Dedans, tu fais référence à un aspect auquel je suis sensible, celui de la sécurité des jouets. Tu évoques le relief arrondi de la corne de Rocksteady. Concernant les premiers tirages des Tortues Ninja, la tête n’était-elle pas en plastique souple ? Même légèrement plus pointue, la corne de Rocksteady n’aurait pas forcément éborgné un enfant. D’ailleurs, si l’on compare avec une créature dont le nom FR possède la même racine, à savoir le Rockasaur (qui appartient à une petite gamme de robots qui se transforment en rocher 😛 ), la corne est aussi en plastique souple. Je trouve que Playmates allaient créer des jouets plus dangereux quelque part avec les projectiles des Skeleton Warriors, ils sont vraiment puissants.
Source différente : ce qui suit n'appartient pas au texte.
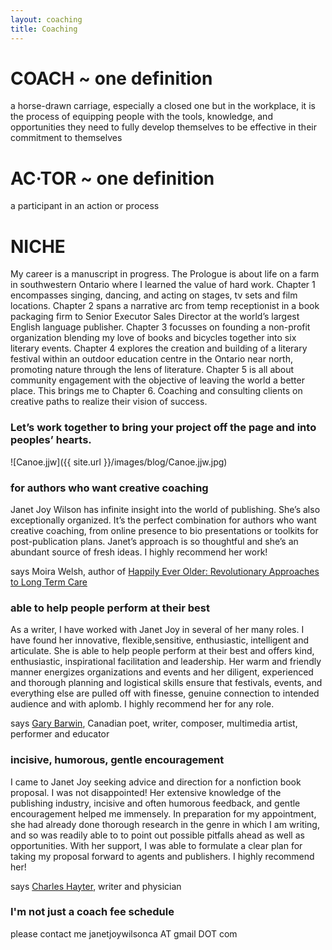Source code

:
 ```yaml
---
layout: coaching
title: Coaching
---
```


# COACH ~ one definition

a horse-drawn carriage, especially a closed one but in the workplace, it is the process of equipping people with the tools, knowledge, and opportunities they need to fully develop themselves to be effective in their commitment to themselves

# AC·TOR ~ one definition

a participant in an action or process

# NICHE

My career is a manuscript in progress. The Prologue is about life on a farm in southwestern Ontario where I learned the value of hard work. Chapter 1 encompasses singing, dancing, and acting on stages, tv sets and film locations. Chapter 2 spans a narrative arc from temp receptionist in a book packaging firm to Senior Executor Sales Director at the world’s largest English language publisher. Chapter 3 focusses on founding a non-profit organization blending my love of books and bicycles together into six literary events. Chapter 4 explores the creation and building of a literary festival within an outdoor education centre in the Ontario near north, promoting nature through the lens of literature. Chapter 5 is all about community engagement with the objective of leaving the world a better place. This brings me to Chapter 6. Coaching and consulting clients on creative paths to realize their vision of success.

### Let’s work together to bring your project off the page and into peoples’ hearts.


![Canoe.jjw]({{ site.url }}/images/blog/Canoe.jjw.jpg)

### 

### for authors who want creative coaching

Janet Joy Wilson has infinite insight into the world of publishing. She’s also exceptionally organized. It’s the perfect combination for authors who want creative coaching, from online presence to bio presentations or toolkits for post-publication plans. Janet’s approach is so thoughtful and she’s an abundant source of fresh ideas. I highly recommend her work!

says Moira Welsh, author of [Happily Ever Older: Revolutionary Approaches to Long Term Care](https://ecwpress.com/products/happily-ever-older)

### able to help people perform at their best

As a writer, I have worked with Janet Joy in several of her many roles. I have found her innovative, flexible,sensitive, enthusiastic, intelligent and articulate. She is able to help people perform at their best and offers kind, enthusiastic, inspirational facilitation and leadership. Her warm and friendly manner energizes organizations and events and her diligent, experienced and thorough planning and logistical skills ensure that festivals, events, and everything else are pulled off with finesse, genuine connection to intended audience and with aplomb. I highly recommend her for any role. 

says [Gary Barwin](https://garybarwin.com/), Canadian poet, writer, composer, multimedia artist, performer and educator

### incisive, humorous, gentle encouragement

I came to Janet Joy seeking advice and direction for a nonfiction book proposal. I was not disappointed! Her extensive knowledge of the publishing industry, incisive and often humorous feedback, and gentle encouragement helped me immensely. In preparation for my appointment, she had already done thorough research in the genre in which I am writing, and so was readily able to to point out possible pitfalls ahead as well as opportunities. With her support, I was able to formulate a clear plan for taking my proposal forward to agents and publishers. I highly recommend her!

says [Charles Hayter](https://charleshayter.com/), writer and physician



### I'm not just a coach fee schedule

please contact me   janetjoywilsonca AT gmail DOT com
NB : J’adore la couleur violette dans le dessin d’Errol McCarthy, merci pour le visuel. Pour le coup, Rocksteady se rapproche vraiment du Rockasaur !
En tout cas, sur pas mal de dessins, la cartouchière qu’il porte est beaucoup plus justifiée que pour la créature Lava-Loc de la gamme Blackstar ^^
Merci Pascal pour ton message et pardonne-moi concernant ma réponse tardive 🙂
Oui, les premiers tirages des action figures Tortues Ninja de la wave 1 avaient des têtes souples. Sont concernés, à ma connaissance, les 4 Tortues, Bebop et Rocksteady. Pour les autres modèles, je n’ai pas eu ou vu de soft head, ce qui ne veut pas dire que ça n’existe pas. Mais tu connais ma philosophie quand je parle de jouets vintage : conditionnel et prudence.
Le terme Rockasaur désigne une faction. Tu fais certainement allusion à Spike Stone et ton analogie est très pertinente. Le second Rockasaur est le Terra-Roc comme tu le sais.